[Entries taken from a collection]
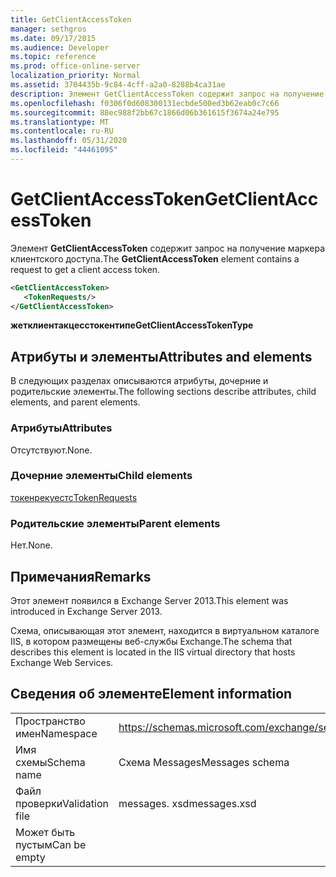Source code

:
 ```yaml
---
title: GetClientAccessToken
manager: sethgros
ms.date: 09/17/2015
ms.audience: Developer
ms.topic: reference
ms.prod: office-online-server
localization_priority: Normal
ms.assetid: 3704435b-9c84-4cff-a2a0-8288b4ca31ae
description: Элемент GetClientAccessToken содержит запрос на получение маркера клиентского доступа.
ms.openlocfilehash: f0306f0d608300131ecbde500ed3b62eab0c7c66
ms.sourcegitcommit: 88ec988f2bb67c1866d06b361615f3674a24e795
ms.translationtype: MT
ms.contentlocale: ru-RU
ms.lasthandoff: 05/31/2020
ms.locfileid: "44461095"
---
```

# <a name="getclientaccesstoken"></a><span data-ttu-id="12ed7-103">GetClientAccessToken</span><span class="sxs-lookup"><span data-stu-id="12ed7-103">GetClientAccessToken</span></span>

<span data-ttu-id="12ed7-104">Элемент **GetClientAccessToken** содержит запрос на получение маркера клиентского доступа.</span><span class="sxs-lookup"><span data-stu-id="12ed7-104">The **GetClientAccessToken** element contains a request to get a client access token.</span></span> 
  
```XML
<GetClientAccessToken>
   <TokenRequests/>
</GetClientAccessToken>
```

 <span data-ttu-id="12ed7-105">**жетклиентакцесстокентипе**</span><span class="sxs-lookup"><span data-stu-id="12ed7-105">**GetClientAccessTokenType**</span></span>
## <a name="attributes-and-elements"></a><span data-ttu-id="12ed7-106">Атрибуты и элементы</span><span class="sxs-lookup"><span data-stu-id="12ed7-106">Attributes and elements</span></span>

<span data-ttu-id="12ed7-107">В следующих разделах описываются атрибуты, дочерние и родительские элементы.</span><span class="sxs-lookup"><span data-stu-id="12ed7-107">The following sections describe attributes, child elements, and parent elements.</span></span>
  
### <a name="attributes"></a><span data-ttu-id="12ed7-108">Атрибуты</span><span class="sxs-lookup"><span data-stu-id="12ed7-108">Attributes</span></span>

<span data-ttu-id="12ed7-109">Отсутствуют.</span><span class="sxs-lookup"><span data-stu-id="12ed7-109">None.</span></span>
  
### <a name="child-elements"></a><span data-ttu-id="12ed7-110">Дочерние элементы</span><span class="sxs-lookup"><span data-stu-id="12ed7-110">Child elements</span></span>

[<span data-ttu-id="12ed7-111">токенрекуестс</span><span class="sxs-lookup"><span data-stu-id="12ed7-111">TokenRequests</span></span>](tokenrequests.md)
  
### <a name="parent-elements"></a><span data-ttu-id="12ed7-112">Родительские элементы</span><span class="sxs-lookup"><span data-stu-id="12ed7-112">Parent elements</span></span>

<span data-ttu-id="12ed7-113">Нет.</span><span class="sxs-lookup"><span data-stu-id="12ed7-113">None.</span></span>
  
## <a name="remarks"></a><span data-ttu-id="12ed7-114">Примечания</span><span class="sxs-lookup"><span data-stu-id="12ed7-114">Remarks</span></span>

<span data-ttu-id="12ed7-115">Этот элемент появился в Exchange Server 2013.</span><span class="sxs-lookup"><span data-stu-id="12ed7-115">This element was introduced in Exchange Server 2013.</span></span>
  
<span data-ttu-id="12ed7-116">Схема, описывающая этот элемент, находится в виртуальном каталоге IIS, в котором размещены веб-службы Exchange.</span><span class="sxs-lookup"><span data-stu-id="12ed7-116">The schema that describes this element is located in the IIS virtual directory that hosts Exchange Web Services.</span></span>
  
## <a name="element-information"></a><span data-ttu-id="12ed7-117">Сведения об элементе</span><span class="sxs-lookup"><span data-stu-id="12ed7-117">Element information</span></span>

|||
|:-----|:-----|
|<span data-ttu-id="12ed7-118">Пространство имен</span><span class="sxs-lookup"><span data-stu-id="12ed7-118">Namespace</span></span>  <br/> |https://schemas.microsoft.com/exchange/services/2006/messages  <br/> |
|<span data-ttu-id="12ed7-119">Имя схемы</span><span class="sxs-lookup"><span data-stu-id="12ed7-119">Schema name</span></span>  <br/> |<span data-ttu-id="12ed7-120">Схема Messages</span><span class="sxs-lookup"><span data-stu-id="12ed7-120">Messages schema</span></span>  <br/> |
|<span data-ttu-id="12ed7-121">Файл проверки</span><span class="sxs-lookup"><span data-stu-id="12ed7-121">Validation file</span></span>  <br/> |<span data-ttu-id="12ed7-122">messages. xsd</span><span class="sxs-lookup"><span data-stu-id="12ed7-122">messages.xsd</span></span>  <br/> |
|<span data-ttu-id="12ed7-123">Может быть пустым</span><span class="sxs-lookup"><span data-stu-id="12ed7-123">Can be empty</span></span>  <br/> ||
   

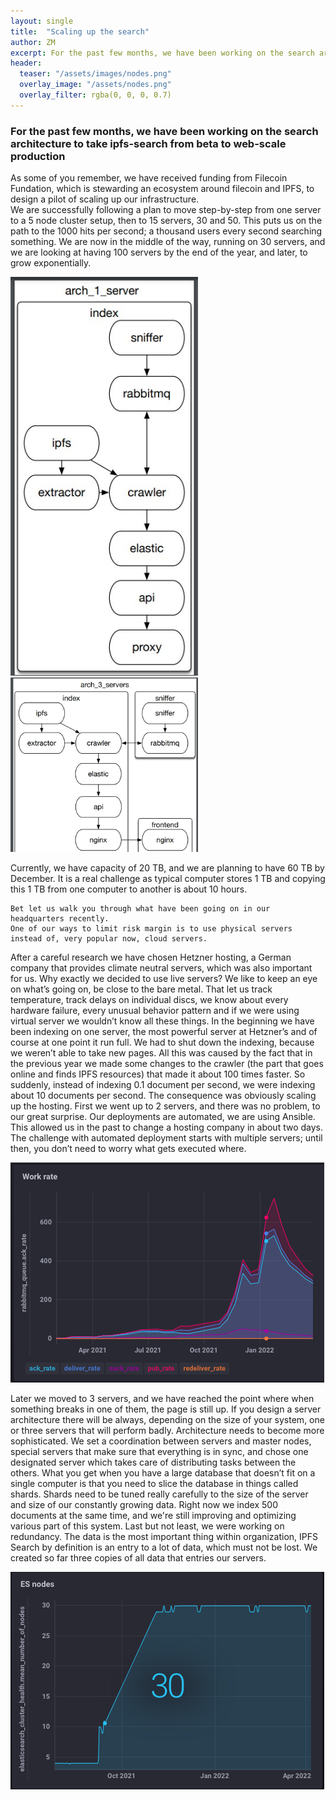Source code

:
 ```yaml
---
layout: single
title:  "Scaling up the search"
author: ZM
excerpt: For the past few months, we have been working on the search architecture to take ipfs-search from beta to web-scale production 
header:
  teaser: "/assets/images/nodes.png"
  overlay_image: "/assets/nodes.png"
  overlay_filter: rgba(0, 0, 0, 0.7)
---
```


### For the past few months, we have been working on the search architecture to take ipfs-search from beta to web-scale production 

As some of you remember, we have received funding from Filecoin Fundation, 
which is stewarding an ecosystem around filecoin and IPFS, to design a pilot of scaling up our infrastructure. 	
We are successfully following a plan to move step-by-step from one server to a 5 node cluster setup, then to 15 servers, 30 and 50. 
This puts us on the path to the 1000 hits per second; a thousand users every second searching something.
We are now in the middle of the way, running on 30 servers, and we are looking at having 100 servers by the end of the year, and later, 
to grow exponentially. 

<img src="/assets/images/servers.jpg" alt="drawing" width="300" /> <img src="/assets/images/3servers.jpg" alt="drawing" width="300"/>

Currently, we have capacity of 20 TB, and we are planning to have 60 TB by December. It is a real challenge as typical computer stores 1 TB and copying this 1 TB from one computer to another is about 10 hours. 

	Bet let us walk you through what have been going on in our headquarters recently.
	One of our ways to limit risk margin is to use physical servers instead of, very popular now, cloud servers. 
  After a careful research we have chosen Hetzner hosting, a German company that provides climate neutral servers, which was also important for us. 
  Why exactly we decided to use live servers? We like to keep an eye on what’s going on, be close to the bare metal. 
  That let us track temperature, track delays on individual discs, we know about every hardware failure, 
  every unusual behavior pattern and if we were using virtual server we wouldn’t know all these things. 
	In the beginning we have been indexing on one server, the most powerful server at Hetzner’s and of course at one point it run full. 
  We had to shut down the indexing, because we weren’t able to take new pages. 
  All this was caused by the fact that in the previous year we made some changes to the crawler (the part that goes online and finds IPFS resources) 
  that made it about 100 times faster. So suddenly, instead of indexing 0.1 document per second, we were indexing about 10 documents per second. 
  The consequence was obviously scaling up the hosting.
	First we went up to 2 servers, and there was no problem, to our great surprise. Our deployments are automated, we are using Ansible. 
  This allowed us in the past to change a hosting company in about two days. The challenge with automated deployment starts with multiple servers; 
  until then, you don’t need to worry what gets executed where. 
  
  <img src="/assets/images/graf1.png" alt="drawing" />
  
  Later we moved to 3 servers, and we have reached the point where when something breaks in one of them, the page is still up. 
  If you design a server architecture there will be always, depending on the size of your system, one or three servers that will perform badly. 
  Architecture needs to become more sophisticated. We set a coordination between servers and master nodes, special servers that make sure that everything is in sync, 
  and chose one designated server which takes care of distributing tasks between the others. 
  What you get when you have a large database that doesn’t fit on a single computer is that you need to slice the database in things called shards. 
  Shards need to be tuned really carefully to the size of the server and size of our constantly growing data. 
  Right now we index 500 documents at the same time, and we're still improving and optimizing various part of this system.
	Last but not least, we were working on redundancy. 
  The data is the most important thing within organization, IPFS Search by definition is an entry to a lot of data, which must not be lost. 
  We created so far three copies of all data that entries our servers. 
  
  <img src="/assets/images/nodes.png" alt="drawing" />
  
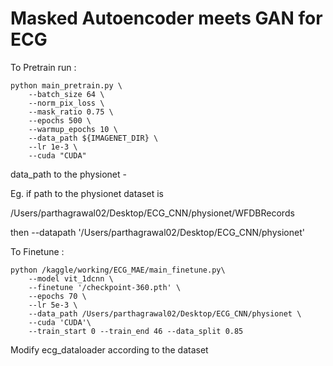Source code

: # Masked Autoencoder meets GAN for ECG

To Pretrain run :

```
python main_pretrain.py \
    --batch_size 64 \
    --norm_pix_loss \
    --mask_ratio 0.75 \
    --epochs 500 \
    --warmup_epochs 10 \
    --data_path ${IMAGENET_DIR} \
    --lr 1e-3 \
    --cuda "CUDA"

```

data_path to the physionet -

Eg. if path to the physionet dataset is

/Users/parthagrawal02/Desktop/ECG_CNN/physionet/WFDBRecords

then --datapath '/Users/parthagrawal02/Desktop/ECG_CNN/physionet'

To Finetune :

```
python /kaggle/working/ECG_MAE/main_finetune.py\
    --model vit_1dcnn \
    --finetune '/checkpoint-360.pth' \
    --epochs 70 \
    --lr 5e-3 \
    --data_path /Users/parthagrawal02/Desktop/ECG_CNN/physionet \
    --cuda 'CUDA'\
    --train_start 0 --train_end 46 --data_split 0.85
```

Modify ecg_dataloader according to the dataset
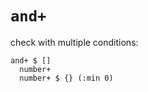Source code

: # `and+`

check with multiple conditions:

```cirru
and+ $ []
  number+
  number+ $ {} (:min 0)
```

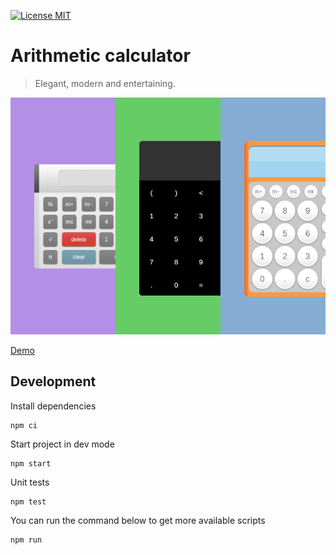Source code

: [![License MIT](https://img.shields.io/badge/license-MIT-blue.svg)](https://opensource.org/licenses/MIT)


# Arithmetic calculator
> Elegant, modern and entertaining.

[![vcard](https://raw.githubusercontent.com/belchior/calc/master/public/vcard.png)](https://belchior.github.io/calc)

[Demo](https://belchior.github.io/calc)

## Development
Install dependencies
```shell
npm ci
```

Start project in dev mode
```shell
npm start
```

Unit tests
```shell
npm test
```

You can run the command below to get more available scripts
```shell
npm run
```
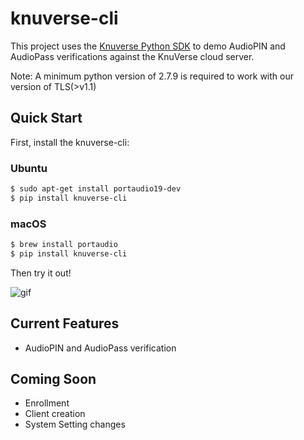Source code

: # knuverse-cli

This project uses the [Knuverse Python SDK](https://github.com/KnuVerse/knuverse-sdk-python) to demo AudioPIN and AudioPass verifications against the KnuVerse cloud server.

Note: A minimum python version of 2.7.9 is required to work with our version of TLS(>v1.1)

## Quick Start

First, install the knuverse-cli:

### Ubuntu
```sh
$ sudo apt-get install portaudio19-dev
$ pip install knuverse-cli
```

### macOS
```sh
$ brew install portaudio
$ pip install knuverse-cli
```

Then try it out!

![gif](https://i.imgur.com/dxlTCF3.gif)

## Current Features

* AudioPIN and AudioPass verification

## Coming Soon

* Enrollment
* Client creation
* System Setting changes
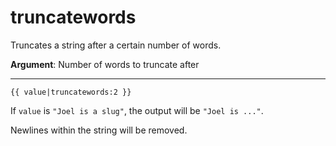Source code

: # truncatewords

Truncates a string after a certain number of words.

**Argument**: Number of words to truncate after

---

```htmldjango
{{ value|truncatewords:2 }}
```

If `value` is `"Joel is a slug"`, the output will be `"Joel is ..."`.

Newlines within the string will be removed.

■ Instructions to follow ■
Exact duplication is required for the lines above, from the line that contains "The consequence was" to the line that contains "First we went", inclusive; omit all others.

■ Result ■
  The consequence was obviously scaling up the hosting.
	First we went up to 2 servers, and there was no problem, to our great surprise. Our deployments are automated, we are using Ansible. 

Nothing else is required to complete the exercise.